17

I've derived a LDA topic model using a toy corpus as follows:

documents = ['Human machine interface for lab abc computer applications',
             'A survey of user opinion of computer system response time',
             'The EPS user interface management system',
             'System and human system engineering testing of EPS',
             'Relation of user perceived response time to error measurement',
             'The generation of random binary unordered trees',
             'The intersection graph of paths in trees',
             'Graph minors IV Widths of trees and well quasi ordering',
             'Graph minors A survey']

texts = [[word for word in document.lower().split()] for document in documents]
dictionary = corpora.Dictionary(texts)

id2word = {}
for word in dictionary.token2id:    
    id2word[dictionary.token2id[word]] = word

I found that when I use a small number of topics to derive the model, Gensim yields a full report of topical distribution over all potential topics for a test document. E.g.:

test_lda = LdaModel(corpus,num_topics=5, id2word=id2word)
test_lda[dictionary.doc2bow('human system')]

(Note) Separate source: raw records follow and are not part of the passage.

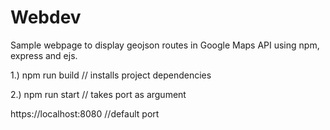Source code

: # Webdev

Sample webpage to display geojson routes in Google Maps API using npm, express and ejs.

1.) npm run build       // installs project dependencies

2.) npm run start       // takes port as argument

https://localhost:8080      //default port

Out[314]: [(0, 0.59751626959781134),
(1, 0.10001902477790173),
(2, 0.10001375856907335),
(3, 0.10005453508763221),
(4, 0.10239641196758137)]

However when I use a large number of topics, the report is no longer complete:

test_lda = LdaModel(corpus,num_topics=100, id2word=id2word)

test_lda[dictionary.doc2bow('human system')]
Out[315]: [(73, 0.50499999999997613)]

It seems to me that topics with a probability less than some threshold (I observed 0.01 to be more specific) are omitted form the output.

I'm wondering if this behaviour is due to some aesthetic considerations? And how can I get the distribution of the probability mass residual over all other topics?

Thank you for your kind answer!

Moses Xu
  • 2,140
  • 4
  • 24
  • 35

2 Answers2

8

Read the source and it turns out that topics with probabilities smaller than a threshold are ignored. This threshold is with a default value of 0.01.

Moses Xu
  • 2,140
  • 4
  • 24
  • 35
8

I realise this is an old question but in case someone stumbles upon it, here is a solution (the issue has actually been fixed in the current development branch with a minimum_probability parameter to LdaModel but maybe you're running an older version of gensim).

define a new function (this is just copied from the source)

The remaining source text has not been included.